■ **WORK TO COMPLETE**:
Write out the listing in full, matching it word for word.
--------------------------------
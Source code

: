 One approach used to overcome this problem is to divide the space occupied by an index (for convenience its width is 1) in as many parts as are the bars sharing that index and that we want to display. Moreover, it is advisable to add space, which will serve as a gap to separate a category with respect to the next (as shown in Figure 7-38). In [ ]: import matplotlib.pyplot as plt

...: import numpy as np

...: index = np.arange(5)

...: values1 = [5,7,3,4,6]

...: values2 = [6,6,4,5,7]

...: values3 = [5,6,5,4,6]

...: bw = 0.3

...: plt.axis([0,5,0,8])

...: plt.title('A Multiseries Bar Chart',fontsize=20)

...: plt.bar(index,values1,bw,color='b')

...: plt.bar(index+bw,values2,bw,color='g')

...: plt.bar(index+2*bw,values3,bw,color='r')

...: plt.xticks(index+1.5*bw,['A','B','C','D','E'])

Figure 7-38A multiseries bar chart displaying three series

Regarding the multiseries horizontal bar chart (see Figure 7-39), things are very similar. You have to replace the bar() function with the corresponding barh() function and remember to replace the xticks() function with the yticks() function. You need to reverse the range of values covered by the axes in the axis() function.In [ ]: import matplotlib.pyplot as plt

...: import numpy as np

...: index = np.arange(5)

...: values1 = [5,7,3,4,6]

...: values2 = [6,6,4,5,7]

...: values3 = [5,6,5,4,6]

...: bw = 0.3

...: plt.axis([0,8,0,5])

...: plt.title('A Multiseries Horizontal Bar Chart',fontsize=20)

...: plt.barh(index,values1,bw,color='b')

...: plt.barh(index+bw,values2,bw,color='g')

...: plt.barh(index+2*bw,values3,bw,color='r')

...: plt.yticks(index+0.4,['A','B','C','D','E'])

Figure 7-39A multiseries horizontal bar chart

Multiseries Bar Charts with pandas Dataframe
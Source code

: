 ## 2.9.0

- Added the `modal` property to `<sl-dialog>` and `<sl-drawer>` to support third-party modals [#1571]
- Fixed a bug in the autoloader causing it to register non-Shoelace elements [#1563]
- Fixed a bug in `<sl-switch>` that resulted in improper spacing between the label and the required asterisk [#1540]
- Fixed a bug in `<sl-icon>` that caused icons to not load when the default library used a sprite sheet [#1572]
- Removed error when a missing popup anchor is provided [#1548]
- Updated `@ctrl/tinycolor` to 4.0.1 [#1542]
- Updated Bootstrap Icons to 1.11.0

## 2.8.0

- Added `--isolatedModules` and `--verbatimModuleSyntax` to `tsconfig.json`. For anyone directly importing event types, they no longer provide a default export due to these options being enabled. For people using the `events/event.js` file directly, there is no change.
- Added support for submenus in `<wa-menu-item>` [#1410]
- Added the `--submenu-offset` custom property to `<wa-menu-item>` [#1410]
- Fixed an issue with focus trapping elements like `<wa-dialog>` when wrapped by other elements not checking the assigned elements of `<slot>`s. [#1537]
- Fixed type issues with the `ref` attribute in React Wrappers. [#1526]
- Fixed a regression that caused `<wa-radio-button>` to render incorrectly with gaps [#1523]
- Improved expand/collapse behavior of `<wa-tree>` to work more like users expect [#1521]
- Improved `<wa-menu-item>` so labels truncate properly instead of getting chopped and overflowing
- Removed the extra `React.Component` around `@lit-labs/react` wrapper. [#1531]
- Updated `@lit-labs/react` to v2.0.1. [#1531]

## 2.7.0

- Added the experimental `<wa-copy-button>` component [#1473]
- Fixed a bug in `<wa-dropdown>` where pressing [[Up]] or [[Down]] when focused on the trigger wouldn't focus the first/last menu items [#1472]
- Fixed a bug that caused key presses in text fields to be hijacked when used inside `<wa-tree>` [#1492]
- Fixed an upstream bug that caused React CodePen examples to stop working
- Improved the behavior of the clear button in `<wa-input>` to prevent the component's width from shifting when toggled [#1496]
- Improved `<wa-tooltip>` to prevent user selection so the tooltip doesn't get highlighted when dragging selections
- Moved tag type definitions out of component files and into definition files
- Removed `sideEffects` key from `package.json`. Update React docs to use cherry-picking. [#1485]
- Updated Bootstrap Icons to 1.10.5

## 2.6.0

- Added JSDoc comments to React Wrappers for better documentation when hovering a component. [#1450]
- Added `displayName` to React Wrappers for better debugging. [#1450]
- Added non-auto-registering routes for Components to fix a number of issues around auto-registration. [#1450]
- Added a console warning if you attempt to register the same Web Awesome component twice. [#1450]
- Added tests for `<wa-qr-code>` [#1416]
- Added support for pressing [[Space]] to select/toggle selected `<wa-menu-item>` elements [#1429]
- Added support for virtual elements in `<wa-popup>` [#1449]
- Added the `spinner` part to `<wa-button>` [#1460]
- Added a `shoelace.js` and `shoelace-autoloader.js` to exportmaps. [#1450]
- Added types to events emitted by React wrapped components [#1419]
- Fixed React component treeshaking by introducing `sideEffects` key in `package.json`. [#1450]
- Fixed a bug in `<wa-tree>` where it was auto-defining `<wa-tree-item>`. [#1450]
--------------------------------
■ **EXERCISE OUTPUT**:
Source code

: One approach used to overcome this problem is to divide the space occupied by an index (for convenience its width is 1) in as many parts as are the bars sharing that index and that we want to display. Moreover, it is advisable to add space, which will serve as a gap to separate a category with respect to the next (as shown in Figure 7-38). In [ ]: import matplotlib.pyplot as plt

...: import numpy as np

...: index = np.arange(5)

...: values1 = [5,7,3,4,6]

...: values2 = [6,6,4,5,7]

...: values3 = [5,6,5,4,6]

...: bw = 0.3

...: plt.axis([0,5,0,8])

...: plt.title('A Multiseries Bar Chart',fontsize=20)

...: plt.bar(index,values1,bw,color='b')

...: plt.bar(index+bw,values2,bw,color='g')

...: plt.bar(index+2*bw,values3,bw,color='r')

...: plt.xticks(index+1.5*bw,['A','B','C','D','E'])

Figure 7-38A multiseries bar chart displaying three series

Regarding the multiseries horizontal bar chart (see Figure 7-39), things are very similar. You have to replace the bar() function with the corresponding barh() function and remember to replace the xticks() function with the yticks() function. You need to reverse the range of values covered by the axes in the axis() function.In [ ]: import matplotlib.pyplot as plt

...: import numpy as np

...: index = np.arange(5)

...: values1 = [5,7,3,4,6]

...: values2 = [6,6,4,5,7]

...: values3 = [5,6,5,4,6]

...: bw = 0.3

...: plt.axis([0,8,0,5])

...: plt.title('A Multiseries Horizontal Bar Chart',fontsize=20)

...: plt.barh(index,values1,bw,color='b')

...: plt.barh(index+bw,values2,bw,color='g')

...: plt.barh(index+2*bw,values3,bw,color='r')

...: plt.yticks(index+0.4,['A','B','C','D','E'])

Figure 7-39A multiseries horizontal bar chart

Multiseries Bar Charts with pandas Dataframe
Source code

: ## 2.9.0

- Added the `modal` property to `<sl-dialog>` and `<sl-drawer>` to support third-party modals [#1571]
- Fixed a bug in the autoloader causing it to register non-Shoelace elements [#1563]
- Fixed a bug in `<sl-switch>` that resulted in improper spacing between the label and the required asterisk [#1540]
- Fixed a bug in `<sl-icon>` that caused icons to not load when the default library used a sprite sheet [#1572]
- Removed error when a missing popup anchor is provided [#1548]
- Updated `@ctrl/tinycolor` to 4.0.1 [#1542]
- Updated Bootstrap Icons to 1.11.0

## 2.8.0

- Added `--isolatedModules` and `--verbatimModuleSyntax` to `tsconfig.json`. For anyone directly importing event types, they no longer provide a default export due to these options being enabled. For people using the `events/event.js` file directly, there is no change.
- Added support for submenus in `<wa-menu-item>` [#1410]
- Added the `--submenu-offset` custom property to `<wa-menu-item>` [#1410]
- Fixed an issue with focus trapping elements like `<wa-dialog>` when wrapped by other elements not checking the assigned elements of `<slot>`s. [#1537]
- Fixed type issues with the `ref` attribute in React Wrappers. [#1526]
- Fixed a regression that caused `<wa-radio-button>` to render incorrectly with gaps [#1523]
- Improved expand/collapse behavior of `<wa-tree>` to work more like users expect [#1521]
- Improved `<wa-menu-item>` so labels truncate properly instead of getting chopped and overflowing
- Removed the extra `React.Component` around `@lit-labs/react` wrapper. [#1531]
- Updated `@lit-labs/react` to v2.0.1. [#1531]

## 2.7.0

- Added the experimental `<wa-copy-button>` component [#1473]
- Fixed a bug in `<wa-dropdown>` where pressing [[Up]] or [[Down]] when focused on the trigger wouldn't focus the first/last menu items [#1472]
- Fixed a bug that caused key presses in text fields to be hijacked when used inside `<wa-tree>` [#1492]
- Fixed an upstream bug that caused React CodePen examples to stop working
- Improved the behavior of the clear button in `<wa-input>` to prevent the component's width from shifting when toggled [#1496]
- Improved `<wa-tooltip>` to prevent user selection so the tooltip doesn't get highlighted when dragging selections
- Moved tag type definitions out of component files and into definition files
- Removed `sideEffects` key from `package.json`. Update React docs to use cherry-picking. [#1485]
- Updated Bootstrap Icons to 1.10.5

## 2.6.0

- Added JSDoc comments to React Wrappers for better documentation when hovering a component. [#1450]
- Added `displayName` to React Wrappers for better debugging. [#1450]
- Added non-auto-registering routes for Components to fix a number of issues around auto-registration. [#1450]
- Added a console warning if you attempt to register the same Web Awesome component twice. [#1450]
- Added tests for `<wa-qr-code>` [#1416]
- Added support for pressing [[Space]] to select/toggle selected `<wa-menu-item>` elements [#1429]
- Added support for virtual elements in `<wa-popup>` [#1449]
- Added the `spinner` part to `<wa-button>` [#1460]
- Added a `shoelace.js` and `shoelace-autoloader.js` to exportmaps. [#1450]
- Added types to events emitted by React wrapped components [#1419]
- Fixed React component treeshaking by introducing `sideEffects` key in `package.json`. [#1450]
- Fixed a bug in `<wa-tree>` where it was auto-defining `<wa-tree-item>`. [#1450]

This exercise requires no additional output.